Archives for posts with tag: death

The communist that everyone loves to hate, Joseph Stalin, is credited with having said that, “The death of one is a tragedy, but the death of millions is just a statistic.” This obviously refers to the intimate heartbreak of having some one person in our lives pass away versus the math class-styled boredom humanity possesses toward the deaths of millions of “other” people. Now I can very easily link this to the anti-vaxxers who either shrug off or outright deny the literal millions of people who have died from Covid-19, but I’m not going to because the vast majority of Canadians have recognized the severe nature of the disease and acted accordingly. The point I’m actually going to make is that the response to this pandemic refutes the quotation: millions died, but there was action taken to mitigate those deaths on a global scale. Despite the impossibility of connecting on a personal level to all of those who were dying, we all got together to do something about this catastrophe. Covid is more than just a statistic; it’s human enough to elicit a response.

On the other hand, we have the communist that everyone hates to love, Karl Marx, being credited with having stolen this line from Friedrich Engels, “First as tragedy, then as farce.” This is referring to the notion that when tragic history repeats itself, the second instance is often a cruel parody of the first. If the deaths from Covid are the tragedy, then drug overdose deaths are the on-going farce.

And we all know Marx liked to party.

In British Columbia, we’ve had 3,547 deaths from Covid so far; in contrast, since the start of the pandemic until March of this year, there have been 4,552 deaths from drug overdoses, with 2022 set to outpace the previous record from the year before. Certainly the measures taken to limit the impact of Covid have significantly reduced the number of deaths that we would have faced otherwise, but we have harm reduction measures to mitigate drug deaths too with remarkable success (no one dies from overdose at safe injection sites, for instance). My point is that one set of deadly statistics was collectively agreed upon to be a tragedy, and the other was not.

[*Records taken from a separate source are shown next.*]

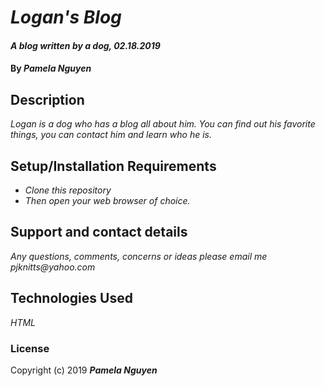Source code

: # _Logan's Blog_

#### _A blog written by a dog, 02.18.2019_

#### By _**Pamela Nguyen**_

## Description

_Logan is a dog who has a blog all about him. You can find out his favorite things, you can contact him and learn who he is._

## Setup/Installation Requirements

* _Clone this repository_
* _Then open your web browser of choice._


## Support and contact details

_Any questions, comments, concerns or ideas please email me pjknitts@yahoo.com_

## Technologies Used

_HTML_

### License


Copyright (c) 2019 **_Pamela Nguyen_**

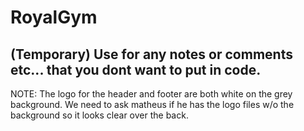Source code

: # RoyalGym
(Temporary)
Use for any notes or comments etc... that you dont want to put in code.
------------------------------------------------------------------------

NOTE:
The logo for the header and footer are both white on the grey background.
We need to ask matheus if he has the logo files w/o the background so it looks
clear over the back.

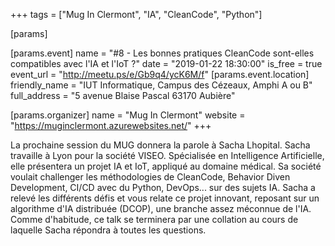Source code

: +++
tags = ["Mug In Clermont", "IA", "CleanCode", "Python"]

[params]

[params.event]
name = "#8 - Les bonnes pratiques CleanCode sont-elles compatibles avec l'IA et l'IoT ?"
date = "2019-01-22 18:30:00"
is_free = true
event_url = "http://meetu.ps/e/Gb9q4/ycK6M/f"
[params.event.location]
friendly_name = "IUT Informatique, Campus des Cézeaux, Amphi A ou B"
full_address = "5 avenue Blaise Pascal 63170 Aubière"

[params.organizer]
name = "Mug In Clermont"
website = "https://muginclermont.azurewebsites.net/"
+++

La prochaine session du MUG donnera la parole à Sacha Lhopital. 
Sacha travaille à Lyon pour la société VISEO. Spécialisée en Intelligence Artificielle, elle présentera un projet IA et IoT, appliqué au domaine médical. Sa société voulait challenger les méthodologies de CleanCode, Behavior Diven Development, CI/CD avec du Python, DevOps... sur des sujets IA. Sacha a relevé les différents défis et vous relate ce projet innovant, reposant sur un algorithme d'IA distribuée (DCOP), une branche assez méconnue de l'IA.
Comme d'habitude, ce talk se terminera par une collation au cours de laquelle Sacha répondra à toutes les questions.

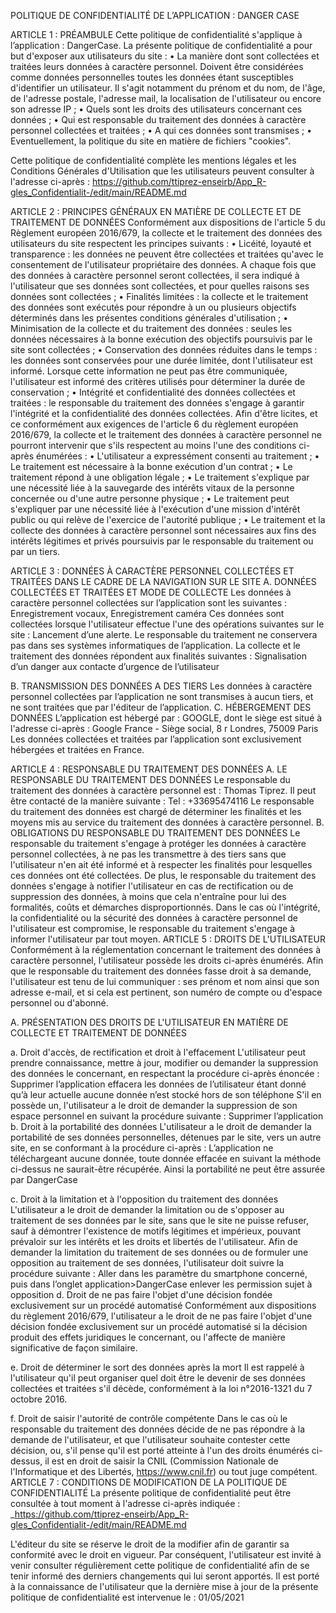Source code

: POLITIQUE DE CONFIDENTIALITÉ
DE L’APPLICATION :
DANGER CASE

ARTICLE 1 : PRÉAMBULE
Cette politique de confidentialité s'applique à l’application : DangerCase.
La présente politique de confidentialité a pour but d'exposer aux utilisateurs du site :
•	La manière dont sont collectées et traitées leurs données à caractère personnel. Doivent être considérées comme données personnelles toutes les données étant susceptibles d'identifier un utilisateur. Il s'agit notamment du prénom et du nom, de l'âge, de l'adresse postale, l'adresse mail, la localisation de l'utilisateur ou encore son adresse IP ;
•	Quels sont les droits des utilisateurs concernant ces données ;
•	Qui est responsable du traitement des données à caractère personnel collectées et traitées ;
•	A qui ces données sont transmises ;
•	Eventuellement, la politique du site en matière de fichiers "cookies".

Cette politique de confidentialité complète les mentions légales et les Conditions Générales d'Utilisation que les utilisateurs peuvent consulter à l'adresse ci-après :
https://github.com/ttiprez-enseirb/App_R-gles_Confidentialit-/edit/main/README.md

ARTICLE 2 : PRINCIPES GÉNÉRAUX EN MATIÈRE DE COLLECTE ET DE TRAITEMENT DE DONNÉES
Conformément aux dispositions de l'article 5 du Règlement européen 2016/679, la collecte et le traitement des données des utilisateurs du site respectent les principes suivants :
•	Licéité, loyauté et transparence : les données ne peuvent être collectées et traitées qu'avec le consentement de l'utilisateur propriétaire des données. A chaque fois que des données à caractère personnel seront collectées, il sera indiqué à l'utilisateur que ses données sont collectées, et pour quelles raisons ses données sont collectées ;
•	Finalités limitées : la collecte et le traitement des données sont exécutés pour répondre à un ou plusieurs objectifs déterminés dans les présentes conditions générales d'utilisation ;
•	Minimisation de la collecte et du traitement des données : seules les données nécessaires à la bonne exécution des objectifs poursuivis par le site sont collectées ;
•	Conservation des données réduites dans le temps : les données sont conservées pour une durée limitée, dont l'utilisateur est informé. Lorsque cette information ne peut pas être communiquée, l'utilisateur est informé des critères utilisés pour déterminer la durée de conservation ;
•	Intégrité et confidentialité des données collectées et traitées : le responsable du traitement des données s'engage à garantir l'intégrité et la confidentialité des données collectées.
Afin d'être licites, et ce conformément aux exigences de l'article 6 du règlement européen 2016/679, la collecte et le traitement des données à caractère personnel ne pourront intervenir que s'ils respectent au moins l'une des conditions ci-après énumérées :
•	L'utilisateur a expressément consenti au traitement ;
•	Le traitement est nécessaire à la bonne exécution d'un contrat ;
•	Le traitement répond à une obligation légale ;
•	Le traitement s'explique par une nécessité liée à la sauvegarde des intérêts vitaux de la personne concernée ou d'une autre personne physique ;
•	Le traitement peut s'expliquer par une nécessité liée à l'exécution d'une mission d'intérêt public ou qui relève de l'exercice de l'autorité publique ;
•	Le traitement et la collecte des données à caractère personnel sont nécessaires aux fins des intérêts légitimes et privés poursuivis par le responsable du traitement ou par un tiers.

ARTICLE 3 : DONNÉES À CARACTÈRE PERSONNEL COLLECTÉES ET TRAITÉES DANS LE CADRE DE LA NAVIGATION SUR LE SITE
A. DONNÉES COLLECTÉES ET TRAITÉES ET MODE DE COLLECTE
Les données à caractère personnel collectées sur l’application sont les suivantes :
Enregistrement vocaux, Enregistrement caméra
Ces données sont collectées lorsque l'utilisateur effectue l'une des opérations suivantes sur le site :
Lancement d’une alerte.
Le responsable du traitement ne conservera pas dans ses systèmes informatiques de l’application.
La collecte et le traitement des données répondent aux finalités suivantes :
Signalisation d’un danger aux contacte d’urgence de l’utilisateur

B. TRANSMISSION DES DONNÉES A DES TIERS
Les données à caractère personnel collectées par l’application ne sont transmises à aucun tiers, et ne sont traitées que par l'éditeur de l’application.
C. HÉBERGEMENT DES DONNÉES
L’application est hébergé par : GOOGLE, dont le siège est situé à l'adresse ci-après :
Google France - Siège social, 8 r Londres, 75009 Paris
Les données collectées et traitées par l’application sont exclusivement hébergées et traitées en France.

ARTICLE 4 : RESPONSABLE DU TRAITEMENT DES DONNÉES
A. LE RESPONSABLE DU TRAITEMENT DES DONNÉES
Le responsable du traitement des données à caractère personnel est : Thomas Tiprez. Il peut être contacté de la manière suivante :
Tel : +33695474116
Le responsable du traitement des données est chargé de déterminer les finalités et les moyens mis au service du traitement des données à caractère personnel.
B. OBLIGATIONS DU RESPONSABLE DU TRAITEMENT DES DONNÉES
Le responsable du traitement s'engage à protéger les données à caractère personnel collectées, à ne pas les transmettre à des tiers sans que l'utilisateur n'en ait été informé et à respecter les finalités pour lesquelles ces données ont été collectées.
De plus, le responsable du traitement des données s'engage à notifier l'utilisateur en cas de rectification ou de suppression des données, à moins que cela n'entraîne pour lui des formalités, coûts et démarches disproportionnés.
Dans le cas où l'intégrité, la confidentialité ou la sécurité des données à caractère personnel de l'utilisateur est compromise, le responsable du traitement s'engage à informer l'utilisateur par tout moyen.
ARTICLE 5 : DROITS DE L'UTILISATEUR
Conformément à la réglementation concernant le traitement des données à caractère personnel, l'utilisateur possède les droits ci-après énumérés.
Afin que le responsable du traitement des données fasse droit à sa demande, l'utilisateur est tenu de lui communiquer : ses prénom et nom ainsi que son adresse e-mail, et si cela est pertinent, son numéro de compte ou d'espace personnel ou d'abonné.

A. PRÉSENTATION DES DROITS DE L'UTILISATEUR EN MATIÈRE DE COLLECTE ET TRAITEMENT DE DONNÉES

a. Droit d'accès, de rectification et droit à l'effacement
L'utilisateur peut prendre connaissance, mettre à jour, modifier ou demander la suppression des données le concernant, en respectant la procédure ci-après énoncée :
Supprimer l’application effacera les données de l’utilisateur étant donné qu’à leur actuelle aucune donnée n’est stocké hors de son téléphone
S'il en possède un, l'utilisateur a le droit de demander la suppression de son espace personnel en suivant la procédure suivante :
Supprimer l’application
b. Droit à la portabilité des données
L'utilisateur a le droit de demander la portabilité de ses données personnelles, détenues par le site, vers un autre site, en se conformant à la procédure ci-après :
L’application ne téléchargeant aucune donnée, toute donnée effacée en suivant la méthode ci-dessus ne saurait-être récupérée. Ainsi la portabilité ne peut être assurée par DangerCase

c. Droit à la limitation et à l'opposition du traitement des données
L'utilisateur a le droit de demander la limitation ou de s'opposer au traitement de ses données par le site, sans que le site ne puisse refuser, sauf à démontrer l'existence de motifs légitimes et impérieux, pouvant prévaloir sur les intérêts et les droits et libertés de l'utilisateur.
Afin de demander la limitation du traitement de ses données ou de formuler une opposition au traitement de ses données, l'utilisateur doit suivre la procédure suivante :
Aller dans les paramètre du smartphone concerné, puis dans l’onglet application>DangerCase enlever les permission sujet à opposition
d. Droit de ne pas faire l'objet d'une décision fondée exclusivement sur un procédé automatisé
Conformément aux dispositions du règlement 2016/679, l'utilisateur a le droit de ne pas faire l'objet d'une décision fondée exclusivement sur un procédé automatisé si la décision produit des effets juridiques le concernant, ou l'affecte de manière significative de façon similaire.

e. Droit de déterminer le sort des données après la mort
Il est rappelé à l'utilisateur qu'il peut organiser quel doit être le devenir de ses données collectées et traitées s'il décède, conformément à la loi n°2016-1321 du 7 octobre 2016.

f. Droit de saisir l'autorité de contrôle compétente
Dans le cas où le responsable du traitement des données décide de ne pas répondre à la demande de l'utilisateur, et que l'utilisateur souhaite contester cette décision, ou, s'il pense qu'il est porté atteinte à l'un des droits énumérés ci-dessus, il est en droit de saisir la CNIL (Commission Nationale de l'Informatique et des Libertés, https://www.cnil.fr) ou tout juge compétent.
ARTICLE 7 : CONDITIONS DE MODIFICATION DE LA POLITIQUE DE CONFIDENTIALITÉ
La présente politique de confidentialité peut être consultée à tout moment à l'adresse ci-après indiquée :
_https://github.com/ttiprez-enseirb/App_R-gles_Confidentialit-/edit/main/README.md

L'éditeur du site se réserve le droit de la modifier afin de garantir sa conformité avec le droit en vigueur.
Par conséquent, l'utilisateur est invité à venir consulter régulièrement cette politique de confidentialité afin de se tenir informé des derniers changements qui lui seront apportés.
Il est porté à la connaissance de l'utilisateur que la dernière mise à jour de la présente politique de confidentialité est intervenue le : 01/05/2021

Some might argue that a drug overdose death isn’t the same because they cynically believe addiction to be a choice, and therefore, a death arising from that choice is the addict’s own fault. I don’t think that this belief is as prevalent as it used to be. BC just decriminalized small amounts of all drugs, and even the conservative news outlet, the National Post, is framing this decision as being in response to a health crisis. Obviously it’s a health condition, right? Everyone is saying so.

This looks like candy, and I want to eat it.

In response to this fading belief of personal choice resulting in death, alleged advocates will point out that many of the overdose deaths are not regular substance users, but result from those who casually use drugs receiving a sketchy concoction that they were not physiologically prepared for. This is trying to paint a picture where real humans are dying from drug overdoses, so please care about them! Don’t think this is just sub-human junkies! This could just be someone who likes to party! You like to party, right? Even Marx liked to party!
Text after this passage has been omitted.